MCHALE: Yeah, we referenced that. And yeah, there's things that get said that I went, I have no idea what that was and I'm just going to trust. And they - I mean, Dan would always pack these - like they ended up being 35 page scripts into 21 minutes. And Abed would often have to, you know, carry the lion share of all these references. We did an entire tribute to "My Dinner With Andre" where it was just my character and Abed - the brilliant Danny Pudi's character - talking at each other in a restaurant for 20 minutes on national television. There was so much dialogue that we had...
GROSS: Did you go back and watch the movie?
MCHALE: Oh yeah, yeah. And that movie - I mean, I couldn't believe we did it. And we had to have teleprompters because it was so much dialogue.

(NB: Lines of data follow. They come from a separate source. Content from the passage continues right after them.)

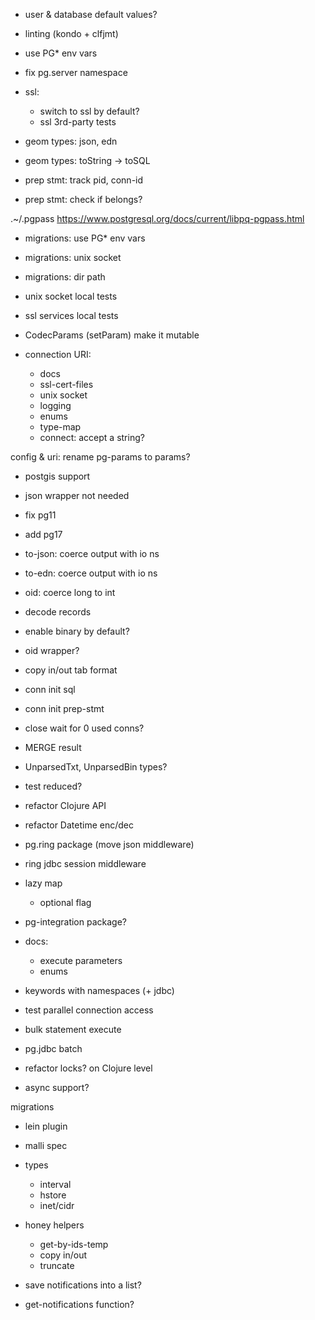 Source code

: 
- user & database default values?

- linting (kondo + clfjmt)

- use PG* env vars

- fix pg.server namespace

- ssl:
  - switch to ssl by default?
  - ssl 3rd-party tests

- geom types: json, edn
- geom types: toString -> toSQL

- prep stmt: track pid, conn-id
- prep stmt: check if belongs?

.~/.pgpass
https://www.postgresql.org/docs/current/libpq-pgpass.html

- migrations: use PG* env vars
- migrations: unix socket
- migrations: dir path

- unix socket local tests
- ssl services local tests
- CodecParams (setParam) make it mutable

- connection URI:
  - docs
  - ssl-cert-files
  - unix socket
  - logging
  - enums
  - type-map
  - connect: accept a string?

config & uri: rename pg-params to params?

- postgis support
- json wrapper not needed

- fix pg11
- add pg17

- to-json: coerce output with io ns
- to-edn: coerce output with io ns

- oid: coerce long to int

- decode records
- enable binary by default?
- oid wrapper?
- copy in/out tab format
- conn init sql
- conn init prep-stmt
- close wait for 0 used conns?
- MERGE result
- UnparsedTxt, UnparsedBin types?
- test reduced?
- refactor Clojure API
- refactor Datetime enc/dec
- pg.ring package (move json middleware)
- ring jdbc session middleware
- lazy map
  - optional flag
- pg-integration package?
- docs:
  - execute parameters
  - enums
- keywords with namespaces (+ jdbc)
- test parallel connection access
- bulk statement execute
- pg.jdbc batch
- refactor locks? on Clojure level
- async support?

migrations
- lein plugin

- malli spec

- types
  - interval
  - hstore
  - inet/cidr

- honey helpers
  - get-by-ids-temp
  - copy in/out
  - truncate

- save notifications into a list?
- get-notifications function?
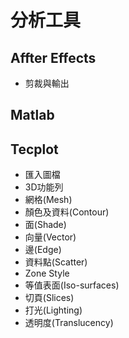 # 分析工具

## Affter Effects
- 剪裁與輸出
  
## Matlab

## Tecplot
- 匯入圖檔
- 3D功能列
- 網格(Mesh)
- 顏色及資料(Contour)
- 面(Shade)
- 向量(Vector)
- 邊(Edge)
- 資料點(Scatter)
- Zone Style
- 等值表面(Iso-surfaces)
- 切頁(Slices)
- 打光(Lighting)
- 透明度(Translucency)
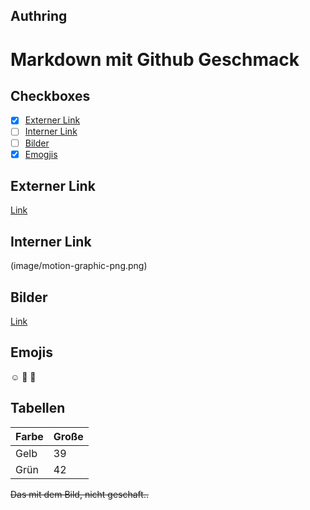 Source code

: ## **Authring**
# Markdown mit Github Geschmack

## Checkboxes
  - [x] [Externer Link](#Externerlink)
  - [ ] [Interner Link](#Internerlink)
  - [ ] [Bilder](#Bilder)
  - [x] [Emogjis](#Emojis)

## Externer Link
  [Link](https://docs.github.com/de/ "Github Dokumentation")

## Interner Link
  (image/motion-graphic-png.png)

## Bilder
  [Link](https://www.kibrispdr.org/dwn/8/motion-graphic-png.png/ "Externes Bild")

## Emojis

  :relaxed:
  :cold_face:
  :exploding_head:
  
## Tabellen
  |  Farbe |  Große |
  |--------|--------|
  |  Gelb  |   39   |
  |  Grün  |   42   |

 
 ~~Das mit dem Bild, nicht geschaft..~~
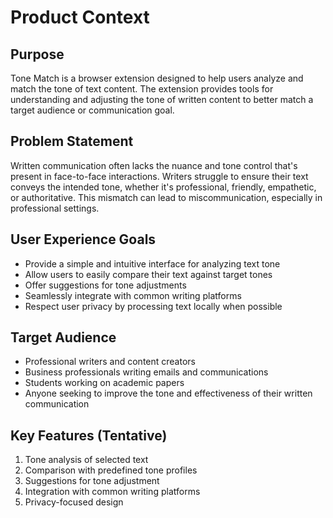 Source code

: # Product Context

## Purpose

Tone Match is a browser extension designed to help users analyze and match the tone of text content. The extension provides tools for understanding and adjusting the tone of written content to better match a target audience or communication goal.

## Problem Statement

Written communication often lacks the nuance and tone control that's present in face-to-face interactions. Writers struggle to ensure their text conveys the intended tone, whether it's professional, friendly, empathetic, or authoritative. This mismatch can lead to miscommunication, especially in professional settings.

## User Experience Goals

- Provide a simple and intuitive interface for analyzing text tone
- Allow users to easily compare their text against target tones
- Offer suggestions for tone adjustments
- Seamlessly integrate with common writing platforms
- Respect user privacy by processing text locally when possible

## Target Audience

- Professional writers and content creators
- Business professionals writing emails and communications
- Students working on academic papers
- Anyone seeking to improve the tone and effectiveness of their written communication

## Key Features (Tentative)

1. Tone analysis of selected text
2. Comparison with predefined tone profiles
3. Suggestions for tone adjustment
4. Integration with common writing platforms
5. Privacy-focused design
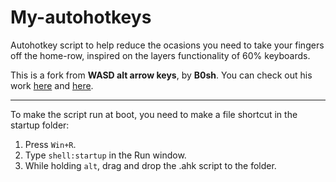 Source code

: # My-autohotkeys
Autohotkey script to help reduce the ocasions you need to take your fingers off the home-row, inspired on the layers functionality of 60% keyboards.

This is a fork from **WASD alt arrow keys**, by **B0sh**. You can check out his work [here](https://www.youtube.com/watch?v=z29KF4aauww&t) and [here](https://gitlab.com/B0sh/ahk/blob/master/wasd-alt-arrows/wasd-alt-arrows.ahk).

___

To make the script run at boot, you need to make a file shortcut in the startup folder:

1. Press `Win+R`.
2. Type `shell:startup` in the Run window. 
3. While holding `alt`, drag and drop the .ahk script to the folder.
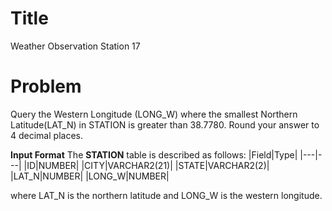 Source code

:﻿
# Title
Weather Observation Station 17

# Problem
Query the Western Longitude (LONG_W) where the smallest Northern Latitude(LAT_N) in STATION is greater than 38.7780. Round your answer to 4 decimal places.

**Input Format**
The **STATION** table is described as follows:
|Field|Type|
|---|---|
|ID|NUMBER|
|CITY|VARCHAR2(21)|
|STATE|VARCHAR2(2)|
|LAT_N|NUMBER|
|LONG_W|NUMBER|

where LAT_N is the northern latitude and LONG_W is the western longitude. 
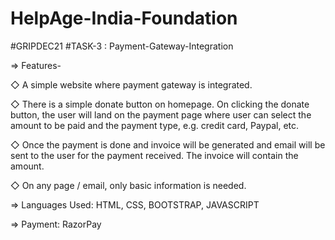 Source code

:# HelpAge-India-Foundation
#GRIPDEC21 #TASK-3 : Payment-Gateway-Integration

=> Features-

◇ A simple website where payment gateway is integrated.

◇ There is a simple donate button on homepage. On clicking the donate button, the user will land on the payment page where user can select the amount to be paid and the payment type, e.g. credit card, Paypal, etc.

◇ Once the payment is done and invoice will be generated and email will be sent to the user for the payment received. The invoice will contain the amount.

◇ On any page / email, only basic information is needed.

=> Languages Used: HTML, CSS, BOOTSTRAP, JAVASCRIPT

=> Payment: RazorPay

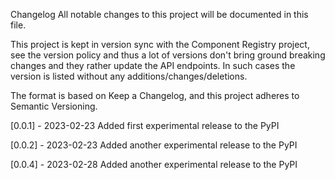 Changelog
All notable changes to this project will be documented in this file.

This project is kept in version sync with the Component Registry project, see the version policy and thus a lot of versions don't bring ground breaking changes and they rather update the API endpoints. In such cases the version is listed without any additions/changes/deletions.

The format is based on Keep a Changelog, and this project adheres to Semantic Versioning.

[0.0.1] - 2023-02-23
Added
first experimental release to the PyPI

[0.0.2] - 2023-02-23
Added
another experimental release to the PyPI

[0.0.4] - 2023-02-28
Added
another experimental release to the PyPI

GROSS: For your character of Jeff on "Community," you know, most of the world is filtered through his sensibility of a kind of smugness and sarcasm. Do you relate to that at all or is that something you’re…
MCHALE: Not at all, Terry.
GROSS: (Laughing) Not at all.
MCHALE: Not at all. Don't know what you are talking about - no. Yes. I mean, that's - a lot of people have said that character’s so - it's just you, right? And I go, well, I have a wife and two children. I'm not just running around and, you know, I'm not a lawyer. So - but yes, I do have a very similar trait to the character in that I cheated my way through high school and college, which I love admitting. 'Cause my character cheat - lies about having an undergraduate degree and I am pretty dyslexic so I never could really read - whatever. I did terrible on my SATs. I couldn't read the way that other students read so I would just cheat, which, you know, in my silly brain I was like this is a skill that I'm developing, how to just get around everything, so in a way that really helped inform the character.
GROSS: When you say you cheated, exactly what did you do?
MCHALE: Oh, I was able to - I would get a hold of tests (laughter).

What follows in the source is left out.